• [The problem]:
Count every line in the data below that includes "height", and give only the result.

(Exercise material Opens)

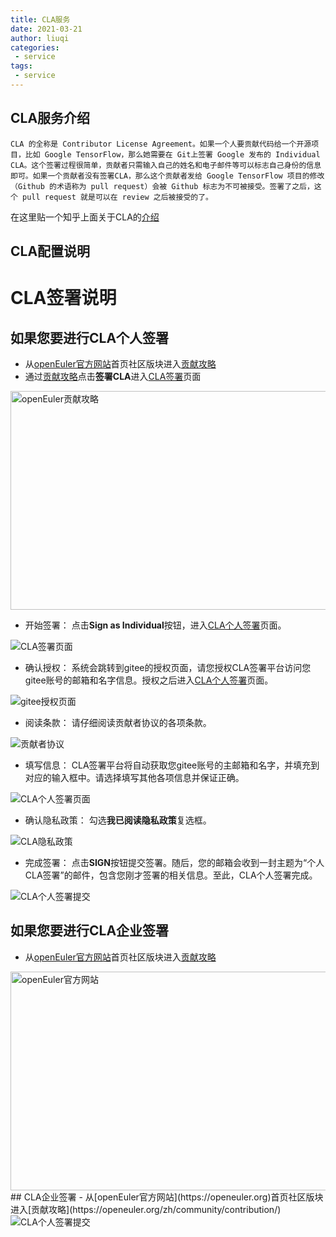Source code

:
 ```yaml
---
title: CLA服务
date: 2021-03-21
author: liuqi
categories:
 - service
tags:
 - service
---
```

## CLA服务介绍
    CLA 的全称是 Contributor License Agreement。如果一个人要贡献代码给一个开源项目，比如 Google TensorFlow，那么她需要在 Git上签署 Google 发布的 Individual CLA。这个签署过程很简单，贡献者只需输入自己的姓名和电子邮件等可以标志自己身份的信息即可。如果一个贡献者没有签署CLA，那么这个贡献者发给 Google TensorFlow 项目的修改（Github 的术语称为 pull request）会被 Github 标志为不可被接受。签署了之后，这个 pull request 就是可以在 review 之后被接受的了。
在这里贴一个知乎上面关于CLA的[介绍](https://zhuanlan.zhihu.com/p/68251730)
## CLA配置说明

# CLA签署说明
## 如果您要进行CLA个人签署
- 从[openEuler官方网站](https://openeuler.org)首页社区版块进入[贡献攻略](https://openeuler.org/zh/community/contribution/)
- 通过[贡献攻略](https://openeuler.org/zh/community/contribution/)点击**签署CLA**进入[CLA签署](https://clasign.osinfra.cn/sign/Z2l0ZWUlMkZvcGVuZXVsZXI=)页面
<div><img src='https://gitee.com/cla-test/test1/raw/master/img/2.png' width=600 height=350 alt='openEuler贡献攻略'/></div>

- 开始签署： 点击**Sign as Individual**按钮，进入[CLA个人签署](https://clasign.osinfra.cn/sign-cla)页面。
<div><img src='https://gitee.com/cla-test/test1/raw/master/img/13.png' alt='CLA签署页面'></div>

- 确认授权： 系统会跳转到gitee的授权页面，请您授权CLA签署平台访问您gitee账号的邮箱和名字信息。授权之后进入[CLA个人签署](https://clasign.osinfra.cn/sign-cla)页面。
<div><img src='https://gitee.com/cla-test/test1/raw/master/img/14.png' alt='gitee授权页面'></div>

- 阅读条款： 请仔细阅读贡献者协议的各项条款。
<div><img src='https://gitee.com/cla-test/test1/raw/master/img/15.png' alt='贡献者协议'></div>

- 填写信息： CLA签署平台将自动获取您gitee账号的主邮箱和名字，并填充到对应的输入框中。请选择填写其他各项信息并保证正确。
<div><img src='https://gitee.com/cla-test/test1/raw/master/img/16.png' alt='CLA个人签署页面'></div>

- 确认隐私政策： 勾选**我已阅读隐私政策**复选框。
<div><img src='https://gitee.com/cla-test/test1/raw/master/img/17.png' alt='CLA隐私政策'></div>

- 完成签署： 点击**SIGN**按钮提交签署。随后，您的邮箱会收到一封主题为“个人CLA签署”的邮件，包含您刚才签署的相关信息。至此，CLA个人签署完成。
<div><img src='https://gitee.com/cla-test/test1/raw/master/img/18.png' alt='CLA个人签署提交'></div>

## 如果您要进行CLA企业签署
- 从[openEuler官方网站](https://openeuler.org)首页社区版块进入[贡献攻略](https://openeuler.org/zh/community/contribution/)
<div><img src='https://gitee.com/cla-test/test1/raw/master/img/1.png' width=600 height=350 alt='openEuler官方网站'/></div>
## CLA企业签署
- 从[openEuler官方网站](https://openeuler.org)首页社区版块进入[贡献攻略](https://openeuler.org/zh/community/contribution/)
<div><img src='https://gitee.com/cla-test/test1/raw/master/img/18.png' alt='CLA个人签署提交'></div>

(Exercise material Closes)

• [Your response]:
2